● Assignment:
Retype each entry below precisely as it reads.

● Material provided:
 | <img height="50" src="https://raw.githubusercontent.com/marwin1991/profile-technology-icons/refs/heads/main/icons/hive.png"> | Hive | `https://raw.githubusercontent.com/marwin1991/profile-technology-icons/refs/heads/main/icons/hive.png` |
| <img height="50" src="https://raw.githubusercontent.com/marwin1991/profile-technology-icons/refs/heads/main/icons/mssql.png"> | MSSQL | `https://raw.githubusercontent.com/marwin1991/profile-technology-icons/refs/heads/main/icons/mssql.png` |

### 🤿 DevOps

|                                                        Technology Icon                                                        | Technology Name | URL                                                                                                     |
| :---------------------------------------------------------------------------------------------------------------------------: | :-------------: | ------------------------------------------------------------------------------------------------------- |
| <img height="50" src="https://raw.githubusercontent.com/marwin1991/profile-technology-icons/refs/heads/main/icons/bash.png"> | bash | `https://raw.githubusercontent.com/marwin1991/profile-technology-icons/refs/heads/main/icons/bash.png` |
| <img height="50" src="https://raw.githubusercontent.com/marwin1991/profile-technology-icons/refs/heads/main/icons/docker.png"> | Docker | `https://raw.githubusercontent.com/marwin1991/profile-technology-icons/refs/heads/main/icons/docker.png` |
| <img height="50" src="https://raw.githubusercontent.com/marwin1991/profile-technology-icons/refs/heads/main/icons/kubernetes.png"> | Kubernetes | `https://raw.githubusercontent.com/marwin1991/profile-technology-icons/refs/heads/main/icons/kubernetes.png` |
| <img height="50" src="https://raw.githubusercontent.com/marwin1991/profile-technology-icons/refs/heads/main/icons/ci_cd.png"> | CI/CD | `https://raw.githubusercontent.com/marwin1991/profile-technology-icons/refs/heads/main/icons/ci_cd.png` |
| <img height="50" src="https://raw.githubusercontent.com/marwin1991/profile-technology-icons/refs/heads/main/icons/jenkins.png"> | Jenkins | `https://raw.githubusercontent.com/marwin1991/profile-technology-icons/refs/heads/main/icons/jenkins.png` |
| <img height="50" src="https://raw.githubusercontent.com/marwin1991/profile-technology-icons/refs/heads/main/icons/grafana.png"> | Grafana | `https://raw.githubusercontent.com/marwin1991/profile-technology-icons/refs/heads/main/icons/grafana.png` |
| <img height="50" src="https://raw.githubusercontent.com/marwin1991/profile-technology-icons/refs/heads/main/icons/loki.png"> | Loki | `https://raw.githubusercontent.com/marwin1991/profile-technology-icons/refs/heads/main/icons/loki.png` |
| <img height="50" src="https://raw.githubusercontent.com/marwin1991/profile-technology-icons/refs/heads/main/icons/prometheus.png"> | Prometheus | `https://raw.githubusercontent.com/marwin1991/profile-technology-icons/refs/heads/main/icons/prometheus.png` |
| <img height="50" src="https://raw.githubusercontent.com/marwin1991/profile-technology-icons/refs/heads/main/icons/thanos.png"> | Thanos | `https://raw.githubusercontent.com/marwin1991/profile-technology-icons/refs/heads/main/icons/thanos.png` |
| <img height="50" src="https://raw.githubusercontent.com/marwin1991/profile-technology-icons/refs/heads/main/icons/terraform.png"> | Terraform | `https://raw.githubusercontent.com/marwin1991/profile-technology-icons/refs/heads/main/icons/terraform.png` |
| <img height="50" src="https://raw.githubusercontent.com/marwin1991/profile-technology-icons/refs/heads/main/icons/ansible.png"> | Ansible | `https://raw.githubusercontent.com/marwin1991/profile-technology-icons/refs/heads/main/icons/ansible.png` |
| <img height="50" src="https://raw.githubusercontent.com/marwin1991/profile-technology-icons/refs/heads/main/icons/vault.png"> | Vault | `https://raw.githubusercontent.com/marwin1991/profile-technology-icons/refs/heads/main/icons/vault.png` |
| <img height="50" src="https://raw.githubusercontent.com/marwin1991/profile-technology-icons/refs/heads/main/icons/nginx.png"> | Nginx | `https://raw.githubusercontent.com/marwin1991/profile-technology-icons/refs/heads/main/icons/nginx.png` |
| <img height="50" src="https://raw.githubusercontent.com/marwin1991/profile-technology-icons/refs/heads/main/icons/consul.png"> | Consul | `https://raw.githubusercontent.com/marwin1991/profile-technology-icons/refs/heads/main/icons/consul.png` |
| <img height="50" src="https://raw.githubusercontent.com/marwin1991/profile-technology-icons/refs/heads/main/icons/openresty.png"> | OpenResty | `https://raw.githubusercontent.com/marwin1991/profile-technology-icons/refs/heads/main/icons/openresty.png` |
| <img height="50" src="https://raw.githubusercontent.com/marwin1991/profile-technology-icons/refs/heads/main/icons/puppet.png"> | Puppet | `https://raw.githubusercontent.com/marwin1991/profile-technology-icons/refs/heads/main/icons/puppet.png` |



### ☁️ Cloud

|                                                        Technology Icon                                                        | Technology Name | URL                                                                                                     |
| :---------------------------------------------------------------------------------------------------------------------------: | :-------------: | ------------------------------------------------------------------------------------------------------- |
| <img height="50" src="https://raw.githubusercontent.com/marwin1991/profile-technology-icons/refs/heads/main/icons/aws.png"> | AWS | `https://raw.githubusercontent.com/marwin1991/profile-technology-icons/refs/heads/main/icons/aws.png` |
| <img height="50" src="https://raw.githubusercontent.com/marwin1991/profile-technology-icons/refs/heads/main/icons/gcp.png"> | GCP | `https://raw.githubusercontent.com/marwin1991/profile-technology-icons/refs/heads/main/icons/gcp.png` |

● Completed exercise:
 | <img height="50" src="https://raw.githubusercontent.com/marwin1991/profile-technology-icons/refs/heads/main/icons/hive.png"> | Hive | `https://raw.githubusercontent.com/marwin1991/profile-technology-icons/refs/heads/main/icons/hive.png` |
| <img height="50" src="https://raw.githubusercontent.com/marwin1991/profile-technology-icons/refs/heads/main/icons/mssql.png"> | MSSQL | `https://raw.githubusercontent.com/marwin1991/profile-technology-icons/refs/heads/main/icons/mssql.png` |

### 🤿 DevOps

|                                                        Technology Icon                                                        | Technology Name | URL                                                                                                     |
| :---------------------------------------------------------------------------------------------------------------------------: | :-------------: | ------------------------------------------------------------------------------------------------------- |
| <img height="50" src="https://raw.githubusercontent.com/marwin1991/profile-technology-icons/refs/heads/main/icons/bash.png"> | bash | `https://raw.githubusercontent.com/marwin1991/profile-technology-icons/refs/heads/main/icons/bash.png` |
| <img height="50" src="https://raw.githubusercontent.com/marwin1991/profile-technology-icons/refs/heads/main/icons/docker.png"> | Docker | `https://raw.githubusercontent.com/marwin1991/profile-technology-icons/refs/heads/main/icons/docker.png` |
| <img height="50" src="https://raw.githubusercontent.com/marwin1991/profile-technology-icons/refs/heads/main/icons/kubernetes.png"> | Kubernetes | `https://raw.githubusercontent.com/marwin1991/profile-technology-icons/refs/heads/main/icons/kubernetes.png` |
| <img height="50" src="https://raw.githubusercontent.com/marwin1991/profile-technology-icons/refs/heads/main/icons/ci_cd.png"> | CI/CD | `https://raw.githubusercontent.com/marwin1991/profile-technology-icons/refs/heads/main/icons/ci_cd.png` |
| <img height="50" src="https://raw.githubusercontent.com/marwin1991/profile-technology-icons/refs/heads/main/icons/jenkins.png"> | Jenkins | `https://raw.githubusercontent.com/marwin1991/profile-technology-icons/refs/heads/main/icons/jenkins.png` |
| <img height="50" src="https://raw.githubusercontent.com/marwin1991/profile-technology-icons/refs/heads/main/icons/grafana.png"> | Grafana | `https://raw.githubusercontent.com/marwin1991/profile-technology-icons/refs/heads/main/icons/grafana.png` |
| <img height="50" src="https://raw.githubusercontent.com/marwin1991/profile-technology-icons/refs/heads/main/icons/loki.png"> | Loki | `https://raw.githubusercontent.com/marwin1991/profile-technology-icons/refs/heads/main/icons/loki.png` |
| <img height="50" src="https://raw.githubusercontent.com/marwin1991/profile-technology-icons/refs/heads/main/icons/prometheus.png"> | Prometheus | `https://raw.githubusercontent.com/marwin1991/profile-technology-icons/refs/heads/main/icons/prometheus.png` |
| <img height="50" src="https://raw.githubusercontent.com/marwin1991/profile-technology-icons/refs/heads/main/icons/thanos.png"> | Thanos | `https://raw.githubusercontent.com/marwin1991/profile-technology-icons/refs/heads/main/icons/thanos.png` |
| <img height="50" src="https://raw.githubusercontent.com/marwin1991/profile-technology-icons/refs/heads/main/icons/terraform.png"> | Terraform | `https://raw.githubusercontent.com/marwin1991/profile-technology-icons/refs/heads/main/icons/terraform.png` |
| <img height="50" src="https://raw.githubusercontent.com/marwin1991/profile-technology-icons/refs/heads/main/icons/ansible.png"> | Ansible | `https://raw.githubusercontent.com/marwin1991/profile-technology-icons/refs/heads/main/icons/ansible.png` |
| <img height="50" src="https://raw.githubusercontent.com/marwin1991/profile-technology-icons/refs/heads/main/icons/vault.png"> | Vault | `https://raw.githubusercontent.com/marwin1991/profile-technology-icons/refs/heads/main/icons/vault.png` |
| <img height="50" src="https://raw.githubusercontent.com/marwin1991/profile-technology-icons/refs/heads/main/icons/nginx.png"> | Nginx | `https://raw.githubusercontent.com/marwin1991/profile-technology-icons/refs/heads/main/icons/nginx.png` |
| <img height="50" src="https://raw.githubusercontent.com/marwin1991/profile-technology-icons/refs/heads/main/icons/consul.png"> | Consul | `https://raw.githubusercontent.com/marwin1991/profile-technology-icons/refs/heads/main/icons/consul.png` |
| <img height="50" src="https://raw.githubusercontent.com/marwin1991/profile-technology-icons/refs/heads/main/icons/openresty.png"> | OpenResty | `https://raw.githubusercontent.com/marwin1991/profile-technology-icons/refs/heads/main/icons/openresty.png` |
| <img height="50" src="https://raw.githubusercontent.com/marwin1991/profile-technology-icons/refs/heads/main/icons/puppet.png"> | Puppet | `https://raw.githubusercontent.com/marwin1991/profile-technology-icons/refs/heads/main/icons/puppet.png` |



### ☁️ Cloud

|                                                        Technology Icon                                                        | Technology Name | URL                                                                                                     |
| :---------------------------------------------------------------------------------------------------------------------------: | :-------------: | ------------------------------------------------------------------------------------------------------- |
| <img height="50" src="https://raw.githubusercontent.com/marwin1991/profile-technology-icons/refs/heads/main/icons/aws.png"> | AWS | `https://raw.githubusercontent.com/marwin1991/profile-technology-icons/refs/heads/main/icons/aws.png` |
| <img height="50" src="https://raw.githubusercontent.com/marwin1991/profile-technology-icons/refs/heads/main/icons/gcp.png"> | GCP | `https://raw.githubusercontent.com/marwin1991/profile-technology-icons/refs/heads/main/icons/gcp.png` |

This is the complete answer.